◆ PROBLEM DETAILS
Transcribe the records below exactly, from their first line through the line containing "from coming across". Omit every line after it.

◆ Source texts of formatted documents
*** Block opens ***

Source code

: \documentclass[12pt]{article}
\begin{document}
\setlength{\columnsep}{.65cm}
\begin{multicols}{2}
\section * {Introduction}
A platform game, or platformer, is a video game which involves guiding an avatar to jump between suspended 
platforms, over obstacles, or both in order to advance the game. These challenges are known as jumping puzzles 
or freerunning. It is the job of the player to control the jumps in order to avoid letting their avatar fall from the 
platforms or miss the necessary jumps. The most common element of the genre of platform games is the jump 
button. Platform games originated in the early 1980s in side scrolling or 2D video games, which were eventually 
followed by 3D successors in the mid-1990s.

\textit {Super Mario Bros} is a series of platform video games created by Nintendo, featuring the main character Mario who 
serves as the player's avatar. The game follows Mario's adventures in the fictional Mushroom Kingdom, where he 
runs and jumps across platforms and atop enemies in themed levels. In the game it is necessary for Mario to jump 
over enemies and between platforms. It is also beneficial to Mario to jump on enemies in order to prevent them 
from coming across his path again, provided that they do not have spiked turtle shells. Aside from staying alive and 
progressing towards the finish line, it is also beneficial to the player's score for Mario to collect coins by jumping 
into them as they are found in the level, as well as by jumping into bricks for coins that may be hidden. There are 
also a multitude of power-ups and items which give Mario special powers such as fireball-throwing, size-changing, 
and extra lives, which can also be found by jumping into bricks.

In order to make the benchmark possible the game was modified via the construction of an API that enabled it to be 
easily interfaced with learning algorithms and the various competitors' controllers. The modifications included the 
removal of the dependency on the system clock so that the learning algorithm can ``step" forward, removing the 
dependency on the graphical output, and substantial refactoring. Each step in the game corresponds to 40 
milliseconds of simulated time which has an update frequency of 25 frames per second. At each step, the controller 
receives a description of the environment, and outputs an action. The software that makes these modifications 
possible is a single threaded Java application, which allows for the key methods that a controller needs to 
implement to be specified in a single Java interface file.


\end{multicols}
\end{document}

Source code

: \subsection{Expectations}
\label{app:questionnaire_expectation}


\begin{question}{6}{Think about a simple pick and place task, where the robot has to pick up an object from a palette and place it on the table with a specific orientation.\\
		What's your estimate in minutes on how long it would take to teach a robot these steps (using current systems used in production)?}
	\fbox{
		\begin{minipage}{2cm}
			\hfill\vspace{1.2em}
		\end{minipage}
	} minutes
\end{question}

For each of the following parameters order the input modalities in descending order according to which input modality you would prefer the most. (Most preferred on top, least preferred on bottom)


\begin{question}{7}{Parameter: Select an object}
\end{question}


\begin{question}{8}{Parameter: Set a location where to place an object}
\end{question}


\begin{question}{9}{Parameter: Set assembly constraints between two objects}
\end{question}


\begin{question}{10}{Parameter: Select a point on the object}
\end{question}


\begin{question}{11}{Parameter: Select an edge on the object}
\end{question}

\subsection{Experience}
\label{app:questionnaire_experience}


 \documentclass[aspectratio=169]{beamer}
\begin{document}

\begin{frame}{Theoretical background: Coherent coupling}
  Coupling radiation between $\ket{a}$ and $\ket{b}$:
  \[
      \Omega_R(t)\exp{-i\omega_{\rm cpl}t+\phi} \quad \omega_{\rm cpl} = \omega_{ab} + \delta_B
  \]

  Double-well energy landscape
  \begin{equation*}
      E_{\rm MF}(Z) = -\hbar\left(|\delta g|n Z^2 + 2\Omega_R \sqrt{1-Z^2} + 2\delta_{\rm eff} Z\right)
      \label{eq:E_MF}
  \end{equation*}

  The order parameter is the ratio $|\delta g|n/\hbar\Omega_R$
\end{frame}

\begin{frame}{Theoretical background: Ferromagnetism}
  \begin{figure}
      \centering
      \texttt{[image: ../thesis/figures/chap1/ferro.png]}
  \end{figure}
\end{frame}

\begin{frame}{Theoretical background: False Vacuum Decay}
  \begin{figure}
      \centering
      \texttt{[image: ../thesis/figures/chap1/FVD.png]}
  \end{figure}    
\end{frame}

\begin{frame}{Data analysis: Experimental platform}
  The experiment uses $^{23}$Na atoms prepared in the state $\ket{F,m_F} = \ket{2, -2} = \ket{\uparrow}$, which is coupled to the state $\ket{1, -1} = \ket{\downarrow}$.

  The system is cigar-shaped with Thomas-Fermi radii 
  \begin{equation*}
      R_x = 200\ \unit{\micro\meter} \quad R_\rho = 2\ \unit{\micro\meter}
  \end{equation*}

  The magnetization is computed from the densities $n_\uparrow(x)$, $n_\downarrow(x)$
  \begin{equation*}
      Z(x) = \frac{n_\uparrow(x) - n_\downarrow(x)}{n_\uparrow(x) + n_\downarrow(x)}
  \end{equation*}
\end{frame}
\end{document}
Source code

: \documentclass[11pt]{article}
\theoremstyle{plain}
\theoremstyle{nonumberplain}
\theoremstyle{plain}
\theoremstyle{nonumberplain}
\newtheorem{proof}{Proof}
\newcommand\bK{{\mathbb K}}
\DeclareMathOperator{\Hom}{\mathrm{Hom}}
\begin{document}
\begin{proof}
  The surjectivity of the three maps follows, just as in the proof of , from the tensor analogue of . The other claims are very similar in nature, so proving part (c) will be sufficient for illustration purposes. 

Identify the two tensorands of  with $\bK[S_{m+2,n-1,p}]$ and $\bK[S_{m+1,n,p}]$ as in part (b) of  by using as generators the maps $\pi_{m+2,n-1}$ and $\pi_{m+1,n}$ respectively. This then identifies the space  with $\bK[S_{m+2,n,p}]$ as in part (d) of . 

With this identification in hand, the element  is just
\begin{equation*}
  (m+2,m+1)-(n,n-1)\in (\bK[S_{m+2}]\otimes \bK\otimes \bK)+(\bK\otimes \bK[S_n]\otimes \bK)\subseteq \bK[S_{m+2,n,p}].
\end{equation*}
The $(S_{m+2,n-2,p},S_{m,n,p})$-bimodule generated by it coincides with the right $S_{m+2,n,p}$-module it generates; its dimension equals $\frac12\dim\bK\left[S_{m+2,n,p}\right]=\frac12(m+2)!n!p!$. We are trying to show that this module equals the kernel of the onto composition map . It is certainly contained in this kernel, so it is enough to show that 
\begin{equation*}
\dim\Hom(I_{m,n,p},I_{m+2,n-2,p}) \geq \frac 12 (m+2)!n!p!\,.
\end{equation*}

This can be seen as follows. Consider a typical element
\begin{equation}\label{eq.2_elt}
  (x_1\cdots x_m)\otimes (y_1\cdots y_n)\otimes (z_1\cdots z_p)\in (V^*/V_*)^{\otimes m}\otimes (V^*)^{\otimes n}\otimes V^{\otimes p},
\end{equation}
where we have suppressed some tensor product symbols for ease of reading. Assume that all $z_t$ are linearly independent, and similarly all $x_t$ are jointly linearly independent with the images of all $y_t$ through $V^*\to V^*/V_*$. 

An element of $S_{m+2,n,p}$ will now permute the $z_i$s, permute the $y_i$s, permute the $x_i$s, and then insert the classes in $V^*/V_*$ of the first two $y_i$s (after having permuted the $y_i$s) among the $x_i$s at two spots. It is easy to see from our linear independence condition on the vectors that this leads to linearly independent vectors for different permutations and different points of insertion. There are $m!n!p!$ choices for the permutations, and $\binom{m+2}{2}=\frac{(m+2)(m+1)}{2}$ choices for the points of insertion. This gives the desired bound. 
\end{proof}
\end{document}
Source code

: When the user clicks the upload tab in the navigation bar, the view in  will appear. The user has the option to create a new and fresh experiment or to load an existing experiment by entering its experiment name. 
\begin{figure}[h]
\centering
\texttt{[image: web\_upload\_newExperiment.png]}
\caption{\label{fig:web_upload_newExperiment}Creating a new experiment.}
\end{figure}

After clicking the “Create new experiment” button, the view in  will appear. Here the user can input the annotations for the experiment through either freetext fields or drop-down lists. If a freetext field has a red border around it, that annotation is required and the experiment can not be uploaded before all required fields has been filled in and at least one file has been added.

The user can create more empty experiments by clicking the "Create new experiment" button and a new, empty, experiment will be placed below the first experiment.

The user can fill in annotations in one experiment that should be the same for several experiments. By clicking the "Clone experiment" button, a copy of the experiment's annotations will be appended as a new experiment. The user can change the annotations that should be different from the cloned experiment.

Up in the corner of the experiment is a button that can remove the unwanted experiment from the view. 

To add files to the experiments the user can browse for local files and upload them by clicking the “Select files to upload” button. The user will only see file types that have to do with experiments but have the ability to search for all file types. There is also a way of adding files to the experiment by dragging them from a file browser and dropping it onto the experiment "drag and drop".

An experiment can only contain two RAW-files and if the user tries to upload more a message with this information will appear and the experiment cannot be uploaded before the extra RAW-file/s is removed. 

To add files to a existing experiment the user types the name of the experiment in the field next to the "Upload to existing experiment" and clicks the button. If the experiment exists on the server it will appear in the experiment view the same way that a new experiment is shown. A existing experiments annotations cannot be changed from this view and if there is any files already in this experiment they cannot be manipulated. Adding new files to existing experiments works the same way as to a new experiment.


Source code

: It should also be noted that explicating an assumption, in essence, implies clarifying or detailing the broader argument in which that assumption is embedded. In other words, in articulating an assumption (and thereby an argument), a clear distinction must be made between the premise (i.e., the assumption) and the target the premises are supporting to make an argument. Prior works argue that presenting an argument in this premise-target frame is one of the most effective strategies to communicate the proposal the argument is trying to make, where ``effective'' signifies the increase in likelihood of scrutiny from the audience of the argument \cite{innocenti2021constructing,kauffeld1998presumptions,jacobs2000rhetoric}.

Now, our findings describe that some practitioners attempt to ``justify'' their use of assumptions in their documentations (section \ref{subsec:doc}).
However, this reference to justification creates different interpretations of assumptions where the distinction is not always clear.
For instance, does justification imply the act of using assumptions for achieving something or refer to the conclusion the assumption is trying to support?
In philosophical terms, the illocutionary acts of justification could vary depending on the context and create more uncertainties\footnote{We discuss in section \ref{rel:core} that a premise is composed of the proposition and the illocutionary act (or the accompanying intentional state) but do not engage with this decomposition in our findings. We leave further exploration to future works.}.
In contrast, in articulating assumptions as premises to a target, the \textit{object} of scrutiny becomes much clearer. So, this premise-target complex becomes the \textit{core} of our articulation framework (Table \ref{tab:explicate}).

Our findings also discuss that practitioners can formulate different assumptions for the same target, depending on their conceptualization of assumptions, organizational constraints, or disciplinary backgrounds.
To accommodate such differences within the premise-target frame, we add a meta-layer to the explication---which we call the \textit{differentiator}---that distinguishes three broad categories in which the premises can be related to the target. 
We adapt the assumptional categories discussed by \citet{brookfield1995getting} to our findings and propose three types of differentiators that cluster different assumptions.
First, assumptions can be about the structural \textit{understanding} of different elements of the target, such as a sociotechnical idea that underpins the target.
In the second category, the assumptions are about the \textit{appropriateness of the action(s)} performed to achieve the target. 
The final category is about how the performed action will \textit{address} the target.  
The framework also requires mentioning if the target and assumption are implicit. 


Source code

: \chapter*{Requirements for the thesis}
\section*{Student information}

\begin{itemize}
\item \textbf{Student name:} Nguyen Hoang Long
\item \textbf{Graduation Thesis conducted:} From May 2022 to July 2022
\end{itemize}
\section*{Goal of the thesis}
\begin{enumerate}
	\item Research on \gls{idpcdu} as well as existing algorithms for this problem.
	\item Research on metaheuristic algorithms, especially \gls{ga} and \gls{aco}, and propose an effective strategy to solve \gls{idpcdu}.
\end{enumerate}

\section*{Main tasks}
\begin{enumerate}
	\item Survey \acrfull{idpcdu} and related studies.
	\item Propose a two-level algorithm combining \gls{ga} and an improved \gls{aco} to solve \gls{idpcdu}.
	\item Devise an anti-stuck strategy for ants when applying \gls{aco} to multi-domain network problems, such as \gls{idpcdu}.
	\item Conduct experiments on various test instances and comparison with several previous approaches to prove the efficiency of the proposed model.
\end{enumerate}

*** Block closes ***

◆ EXERCISE ANSWER
Source code

: \documentclass[12pt]{article}
\begin{document}
\setlength{\columnsep}{.65cm}
\begin{multicols}{2}
\section * {Introduction}
A platform game, or platformer, is a video game which involves guiding an avatar to jump between suspended 
platforms, over obstacles, or both in order to advance the game. These challenges are known as jumping puzzles 
or freerunning. It is the job of the player to control the jumps in order to avoid letting their avatar fall from the 
platforms or miss the necessary jumps. The most common element of the genre of platform games is the jump 
button. Platform games originated in the early 1980s in side scrolling or 2D video games, which were eventually 
followed by 3D successors in the mid-1990s.

\textit {Super Mario Bros} is a series of platform video games created by Nintendo, featuring the main character Mario who 
serves as the player's avatar. The game follows Mario's adventures in the fictional Mushroom Kingdom, where he 
runs and jumps across platforms and atop enemies in themed levels. In the game it is necessary for Mario to jump 
over enemies and between platforms. It is also beneficial to Mario to jump on enemies in order to prevent them 
from coming across his path again, provided that they do not have spiked turtle shells. Aside from staying alive and 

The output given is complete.